▶ [EXERCISE BRIEF]: Output a character-exact copy of the data, images removed.

▶ [SOURCE DATA]:
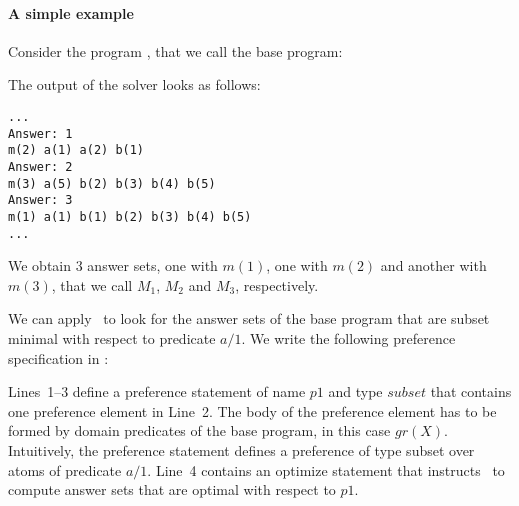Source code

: 

\paragraph{A simple example}

Consider the program
, 
that we call the base program:

The output of the solver looks as follows:
\begin{lstlisting}[numbers=none]
...
Answer: 1
m(2) a(1) a(2) b(1) 
Answer: 2
m(3) a(5) b(2) b(3) b(4) b(5) 
Answer: 3
m(1) a(1) b(1) b(2) b(3) b(4) b(5)
...
\end{lstlisting}
We obtain $3$ answer sets, one with $m(1)$, one with $m(2)$ and another with $m(3)$, 
that we call $M_1$, $M_2$ and $M_3$, respectively.

We can apply \asprin\ to look for the answer sets of the base program that are subset minimal with respect to predicate $a/1$. 
We write the following preference specification in  
: 

Lines~1--3 define a preference statement of name $p1$ and type $subset$ that contains one preference element in Line~2.
The body of the preference element has to be formed by domain predicates of the base program, in this case $gr(X)$.
Intuitively, the preference statement defines a preference of type subset over atoms of predicate $a/1$. 
Line~4 contains an optimize statement that instructs \asprin\ to compute answer sets that are optimal with respect to $p1$. 

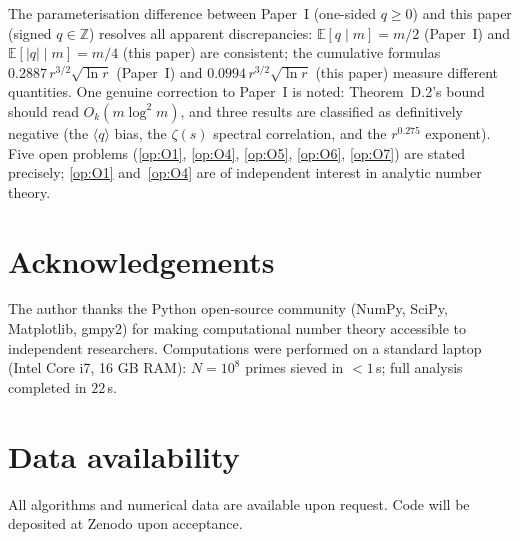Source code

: \documentclass[11pt,a4paper]{article}
\theoremstyle{definition}
\theoremstyle{remark}
\newcommand{\Z}{\mathbb{Z}}
\newcommand{\E}{\mathbb{E}}
\begin{document}
\smallskip
The parameterisation difference between Paper~I (one-sided $q\ge 0$)
and this paper (signed $q\in\Z$) resolves all apparent
discrepancies: $\E[q\mid m]=m/2$ (Paper~I) and $\E[|q|\mid m]=m/4$
(this paper) are consistent; the cumulative formulas
$0.2887\,r^{3/2}\sqrt{\ln r}$ (Paper~I) and
$0.0994\,r^{3/2}\sqrt{\ln r}$ (this paper) measure different
quantities. One genuine correction to Paper~I is noted:
Theorem~D.2's bound should read $O_{k}(m\log^{2}m)$, and three
results are classified as definitively negative (the $\langle
q\rangle$ bias, the $\zeta(s)$ spectral correlation, and the
$r^{0.275}$ exponent). Five open problems
(\ref{op:O1}, \ref{op:O4}, \ref{op:O5}, \ref{op:O6}, \ref{op:O7})
are stated precisely; \ref{op:O1} and~\ref{op:O4} are of independent
interest in analytic number theory.

\section*{Acknowledgements}

The author thanks the Python open-source community (NumPy, SciPy,
Matplotlib, gmpy2) for making computational number theory accessible
to independent researchers. Computations were performed on a standard
laptop (Intel Core i7, 16 GB RAM): $N=10^{8}$ primes sieved in
$<1$\,s; full analysis completed in $22$\,s.

\section*{Data availability}

All algorithms and numerical data are available upon request. Code
will be deposited at Zenodo upon acceptance.
\end{document}
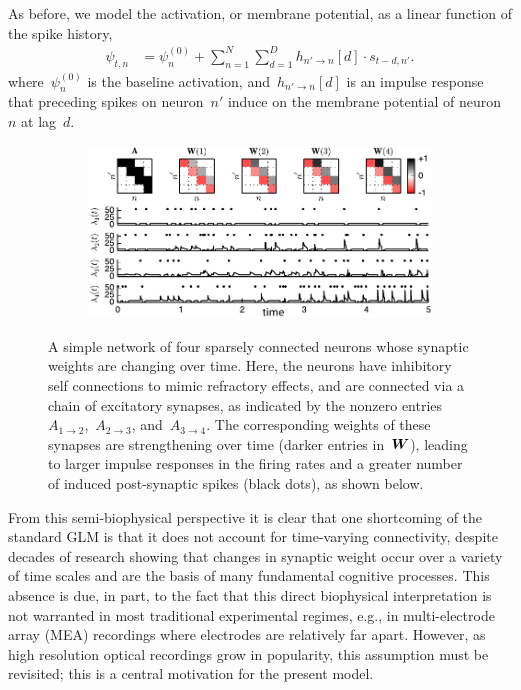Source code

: As before, we model the activation, or membrane potential,
 as a linear function of the spike history,
\begin{align}
  \label{eqn:glm_rate}
  \psi_{t,n} &= \psi_n^{(0)} + \sum_{n=1}^N \sum_{d=1}^D h_{n' \to n}[d] \cdot s_{t-d, n'}.
\end{align}
where~$\psi_n^{(0)}$ is the baseline activation,  and~$h_{n'\to n}[d]$
is an impulse response that preceding spikes on
neuron~$n'$ induce on the membrane potential of neuron~$n$ at lag~$d$. 

\begin{figure}[t!]
  \centering
  \begin{subfigure}[T]{5.25in}
    \includegraphics[width=\textwidth]{figures/ch4/figure1}    
  \end{subfigure}
  \caption[A simple example of a GLM with time-varying synaptic weights]{
    A simple network of four sparsely connected neurons whose
    synaptic weights are changing over time. Here, the neurons have
    inhibitory self connections to mimic refractory effects, and are
    connected via a chain of excitatory synapses, as indicated by the
    nonzero entries~$A_{1\to 2}$,~$A_{2 \to 3}$, and~$A_{3\to 4}$. The
    corresponding weights of these synapses are strengthening over time
    (darker entries in~$\boldsymbol{W}$), leading to larger impulse responses in
    the firing rates and a greater number of induced post-synaptic
    spikes (black dots), as shown below.}
  \label{fig:model_illustration}
\end{figure}

From this semi-biophysical perspective it is clear that one
shortcoming of the standard GLM is that it does not account for
time-varying connectivity, despite decades of research showing that
changes in synaptic weight occur over a variety of time scales and are
the basis of many fundamental cognitive processes. This absence is
due, in part, to the fact that this direct biophysical interpretation
is not warranted in most traditional experimental regimes, e.g., in
multi-electrode array (MEA) recordings where electrodes are relatively
far apart.  However, as high resolution optical recordings grow in
popularity, this assumption must be revisited; this is a central
motivation for the present model.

▶ [RESULT OF THIS TASK]:
Source code

: 

\paragraph{A simple example}

Consider the program
, 
that we call the base program:

The output of the solver looks as follows:
\begin{lstlisting}[numbers=none]
...
Answer: 1
m(2) a(1) a(2) b(1) 
Answer: 2
m(3) a(5) b(2) b(3) b(4) b(5) 
Answer: 3
m(1) a(1) b(1) b(2) b(3) b(4) b(5)
...
\end{lstlisting}
We obtain $3$ answer sets, one with $m(1)$, one with $m(2)$ and another with $m(3)$, 
that we call $M_1$, $M_2$ and $M_3$, respectively.

We can apply \asprin\ to look for the answer sets of the base program that are subset minimal with respect to predicate $a/1$. 
We write the following preference specification in  
: 

Lines~1--3 define a preference statement of name $p1$ and type $subset$ that contains one preference element in Line~2.
The body of the preference element has to be formed by domain predicates of the base program, in this case $gr(X)$.
Intuitively, the preference statement defines a preference of type subset over atoms of predicate $a/1$. 
Line~4 contains an optimize statement that instructs \asprin\ to compute answer sets that are optimal with respect to $p1$. 

Source code

: \documentclass[11pt,a4paper]{article}
\theoremstyle{definition}
\theoremstyle{remark}
\newcommand{\Z}{\mathbb{Z}}
\newcommand{\E}{\mathbb{E}}
\begin{document}
\smallskip
The parameterisation difference between Paper~I (one-sided $q\ge 0$)
and this paper (signed $q\in\Z$) resolves all apparent
discrepancies: $\E[q\mid m]=m/2$ (Paper~I) and $\E[|q|\mid m]=m/4$
(this paper) are consistent; the cumulative formulas
$0.2887\,r^{3/2}\sqrt{\ln r}$ (Paper~I) and
$0.0994\,r^{3/2}\sqrt{\ln r}$ (this paper) measure different
quantities. One genuine correction to Paper~I is noted:
Theorem~D.2's bound should read $O_{k}(m\log^{2}m)$, and three
results are classified as definitively negative (the $\langle
q\rangle$ bias, the $\zeta(s)$ spectral correlation, and the
$r^{0.275}$ exponent). Five open problems
(\ref{op:O1}, \ref{op:O4}, \ref{op:O5}, \ref{op:O6}, \ref{op:O7})
are stated precisely; \ref{op:O1} and~\ref{op:O4} are of independent
interest in analytic number theory.

\section*{Acknowledgements}

The author thanks the Python open-source community (NumPy, SciPy,
Matplotlib, gmpy2) for making computational number theory accessible
to independent researchers. Computations were performed on a standard
laptop (Intel Core i7, 16 GB RAM): $N=10^{8}$ primes sieved in
$<1$\,s; full analysis completed in $22$\,s.

\section*{Data availability}

All algorithms and numerical data are available upon request. Code
will be deposited at Zenodo upon acceptance.
\end{document}
Source code

: As before, we model the activation, or membrane potential,
 as a linear function of the spike history,
\begin{align}
  \label{eqn:glm_rate}
  \psi_{t,n} &= \psi_n^{(0)} + \sum_{n=1}^N \sum_{d=1}^D h_{n' \to n}[d] \cdot s_{t-d, n'}.
\end{align}
where~$\psi_n^{(0)}$ is the baseline activation,  and~$h_{n'\to n}[d]$
is an impulse response that preceding spikes on
neuron~$n'$ induce on the membrane potential of neuron~$n$ at lag~$d$. 

\begin{figure}[t!]
  \centering
  \begin{subfigure}[T]{5.25in}
    \includegraphics[width=\textwidth]{figures/ch4/figure1}    
  \end{subfigure}
  \caption[A simple example of a GLM with time-varying synaptic weights]{
    A simple network of four sparsely connected neurons whose
    synaptic weights are changing over time. Here, the neurons have
    inhibitory self connections to mimic refractory effects, and are
    connected via a chain of excitatory synapses, as indicated by the
    nonzero entries~$A_{1\to 2}$,~$A_{2 \to 3}$, and~$A_{3\to 4}$. The
    corresponding weights of these synapses are strengthening over time
    (darker entries in~$\boldsymbol{W}$), leading to larger impulse responses in
    the firing rates and a greater number of induced post-synaptic
    spikes (black dots), as shown below.}
  \label{fig:model_illustration}
\end{figure}

From this semi-biophysical perspective it is clear that one
shortcoming of the standard GLM is that it does not account for
time-varying connectivity, despite decades of research showing that
changes in synaptic weight occur over a variety of time scales and are
the basis of many fundamental cognitive processes. This absence is
due, in part, to the fact that this direct biophysical interpretation
is not warranted in most traditional experimental regimes, e.g., in
multi-electrode array (MEA) recordings where electrodes are relatively
far apart.  However, as high resolution optical recordings grow in
popularity, this assumption must be revisited; this is a central
motivation for the present model.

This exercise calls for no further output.